Nonreciprocal Ballistic Transport in Asymmetric Bands

Nonreciprocal transport in uniform systems has attracted great research interest recently and the existing theories mainly focus on the diffusive regime. In this study, we uncover a novel scenario for nonreciprocal charge transport in the ballistic regime enabled by asymmetric band structures of the system. The asymmetry of the bands induces unequal Coulomb potentials within the system as the bias voltage imposed by the electrodes inverts its sign. As a result, the bands undergo different energy shifts as the current flows in opposite directions, giving rise to the nonreciprocity. Utilizing the gauge-invariant nonlinear transport theory, we show that the nonreciprocal transport predominantly originates from the second-order conductance, which violates the Onsager reciprocal relation but fulfills a generalized reciprocal relation similar to that of unidirectional magnetoresistance.

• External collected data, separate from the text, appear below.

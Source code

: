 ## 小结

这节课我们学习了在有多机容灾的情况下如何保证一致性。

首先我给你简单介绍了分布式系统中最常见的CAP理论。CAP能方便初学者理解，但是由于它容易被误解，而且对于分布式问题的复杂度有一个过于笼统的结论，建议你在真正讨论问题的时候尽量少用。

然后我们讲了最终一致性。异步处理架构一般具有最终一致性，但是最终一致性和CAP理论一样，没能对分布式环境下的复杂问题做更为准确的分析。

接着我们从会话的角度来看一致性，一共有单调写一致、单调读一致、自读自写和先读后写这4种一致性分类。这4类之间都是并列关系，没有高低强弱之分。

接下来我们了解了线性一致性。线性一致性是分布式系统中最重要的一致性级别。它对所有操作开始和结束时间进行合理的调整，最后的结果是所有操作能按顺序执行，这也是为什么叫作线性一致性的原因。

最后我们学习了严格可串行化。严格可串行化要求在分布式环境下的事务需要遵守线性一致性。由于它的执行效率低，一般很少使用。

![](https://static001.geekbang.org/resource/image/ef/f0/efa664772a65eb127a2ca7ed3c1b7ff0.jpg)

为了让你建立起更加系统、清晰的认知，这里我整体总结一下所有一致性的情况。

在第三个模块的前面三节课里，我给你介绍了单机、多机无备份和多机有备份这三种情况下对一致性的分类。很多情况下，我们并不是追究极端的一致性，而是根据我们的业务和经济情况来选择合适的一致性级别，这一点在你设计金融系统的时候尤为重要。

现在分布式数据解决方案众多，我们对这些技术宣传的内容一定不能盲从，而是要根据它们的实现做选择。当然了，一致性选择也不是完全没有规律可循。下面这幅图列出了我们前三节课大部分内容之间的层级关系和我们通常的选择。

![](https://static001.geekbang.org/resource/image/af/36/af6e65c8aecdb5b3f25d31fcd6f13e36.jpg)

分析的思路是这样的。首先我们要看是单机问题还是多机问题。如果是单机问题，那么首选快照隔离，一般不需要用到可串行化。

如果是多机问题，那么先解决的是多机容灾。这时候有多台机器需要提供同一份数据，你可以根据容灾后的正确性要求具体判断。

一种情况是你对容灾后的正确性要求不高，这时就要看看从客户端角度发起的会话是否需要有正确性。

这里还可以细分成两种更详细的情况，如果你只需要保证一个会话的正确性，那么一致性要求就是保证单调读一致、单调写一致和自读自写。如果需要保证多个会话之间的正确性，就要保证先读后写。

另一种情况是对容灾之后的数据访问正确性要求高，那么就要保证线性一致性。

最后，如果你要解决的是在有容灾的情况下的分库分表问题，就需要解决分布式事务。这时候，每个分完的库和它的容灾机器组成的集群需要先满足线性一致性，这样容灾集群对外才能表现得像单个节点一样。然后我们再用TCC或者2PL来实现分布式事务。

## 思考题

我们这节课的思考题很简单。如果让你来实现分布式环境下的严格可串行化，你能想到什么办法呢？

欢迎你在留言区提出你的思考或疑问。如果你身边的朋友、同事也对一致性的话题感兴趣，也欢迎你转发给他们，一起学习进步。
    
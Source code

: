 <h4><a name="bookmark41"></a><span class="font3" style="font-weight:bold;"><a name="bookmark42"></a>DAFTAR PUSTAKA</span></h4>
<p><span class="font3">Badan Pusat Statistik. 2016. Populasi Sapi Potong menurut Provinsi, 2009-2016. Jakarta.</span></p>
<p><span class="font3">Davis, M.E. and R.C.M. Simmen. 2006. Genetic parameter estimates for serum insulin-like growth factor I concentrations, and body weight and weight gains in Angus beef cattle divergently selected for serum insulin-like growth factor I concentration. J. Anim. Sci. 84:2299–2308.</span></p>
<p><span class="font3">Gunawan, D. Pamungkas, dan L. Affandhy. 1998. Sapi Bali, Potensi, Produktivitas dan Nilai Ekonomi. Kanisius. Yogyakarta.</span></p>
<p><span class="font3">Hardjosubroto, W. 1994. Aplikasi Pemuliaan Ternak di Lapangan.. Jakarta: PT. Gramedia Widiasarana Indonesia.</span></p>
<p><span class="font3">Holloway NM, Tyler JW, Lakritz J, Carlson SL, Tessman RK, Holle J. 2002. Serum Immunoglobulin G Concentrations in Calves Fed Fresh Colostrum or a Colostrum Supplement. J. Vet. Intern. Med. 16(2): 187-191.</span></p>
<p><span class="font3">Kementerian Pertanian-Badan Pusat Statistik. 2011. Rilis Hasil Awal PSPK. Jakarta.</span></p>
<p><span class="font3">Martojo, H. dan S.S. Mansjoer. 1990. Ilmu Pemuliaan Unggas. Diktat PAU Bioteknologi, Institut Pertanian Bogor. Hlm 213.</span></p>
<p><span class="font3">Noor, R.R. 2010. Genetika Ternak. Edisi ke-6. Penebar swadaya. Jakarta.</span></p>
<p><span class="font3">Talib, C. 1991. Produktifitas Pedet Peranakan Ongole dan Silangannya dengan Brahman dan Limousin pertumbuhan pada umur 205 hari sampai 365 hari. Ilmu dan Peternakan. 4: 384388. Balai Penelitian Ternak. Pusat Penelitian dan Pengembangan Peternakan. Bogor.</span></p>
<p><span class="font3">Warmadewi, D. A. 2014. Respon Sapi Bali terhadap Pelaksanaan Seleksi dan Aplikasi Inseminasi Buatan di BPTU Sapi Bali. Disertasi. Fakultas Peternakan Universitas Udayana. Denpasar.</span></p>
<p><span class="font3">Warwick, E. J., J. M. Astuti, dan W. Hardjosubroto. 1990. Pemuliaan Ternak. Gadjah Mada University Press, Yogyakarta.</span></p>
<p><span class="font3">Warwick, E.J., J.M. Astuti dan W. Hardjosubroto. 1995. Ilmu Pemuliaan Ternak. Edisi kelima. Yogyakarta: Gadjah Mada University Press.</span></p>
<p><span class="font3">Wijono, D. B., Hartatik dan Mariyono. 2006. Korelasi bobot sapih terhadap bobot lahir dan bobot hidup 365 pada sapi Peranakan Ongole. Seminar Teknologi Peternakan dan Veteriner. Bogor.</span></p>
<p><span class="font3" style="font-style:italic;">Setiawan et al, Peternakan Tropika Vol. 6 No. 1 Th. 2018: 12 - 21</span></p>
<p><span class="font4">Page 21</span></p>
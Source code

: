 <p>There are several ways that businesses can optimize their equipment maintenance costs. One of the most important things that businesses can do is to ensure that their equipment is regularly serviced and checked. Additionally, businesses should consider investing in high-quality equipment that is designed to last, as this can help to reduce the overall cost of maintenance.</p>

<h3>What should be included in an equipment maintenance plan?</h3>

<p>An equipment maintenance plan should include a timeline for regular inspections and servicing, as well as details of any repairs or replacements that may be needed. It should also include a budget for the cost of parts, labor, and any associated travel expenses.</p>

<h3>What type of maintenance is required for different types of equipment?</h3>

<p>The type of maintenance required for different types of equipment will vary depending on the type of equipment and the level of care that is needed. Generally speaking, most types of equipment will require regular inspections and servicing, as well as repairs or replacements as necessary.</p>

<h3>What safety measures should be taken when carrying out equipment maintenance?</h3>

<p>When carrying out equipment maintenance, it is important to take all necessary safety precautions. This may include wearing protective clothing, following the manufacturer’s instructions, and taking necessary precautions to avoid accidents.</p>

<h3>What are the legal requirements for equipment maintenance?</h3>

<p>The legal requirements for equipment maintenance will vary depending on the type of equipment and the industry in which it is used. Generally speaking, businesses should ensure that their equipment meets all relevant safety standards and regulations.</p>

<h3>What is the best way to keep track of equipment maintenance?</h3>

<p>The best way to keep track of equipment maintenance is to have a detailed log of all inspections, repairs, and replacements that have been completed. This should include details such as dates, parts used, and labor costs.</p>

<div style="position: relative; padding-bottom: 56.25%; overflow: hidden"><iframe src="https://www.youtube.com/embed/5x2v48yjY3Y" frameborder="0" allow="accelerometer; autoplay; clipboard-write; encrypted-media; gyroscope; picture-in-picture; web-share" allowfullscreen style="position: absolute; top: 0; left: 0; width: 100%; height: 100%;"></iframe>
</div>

The ballistic nonreciprocal transport phenomena differ from the diffusive ones by considering the internal asymmetric Coulomb potential, a factor not accounted for in diffusive cases but undeniably crucial in ballistic scenarios. Our work opens a avenue for implementing nonreciprocal transport in the ballistic regime and provides an alternative perspective for further experimental explorations for nonreciprocal transport.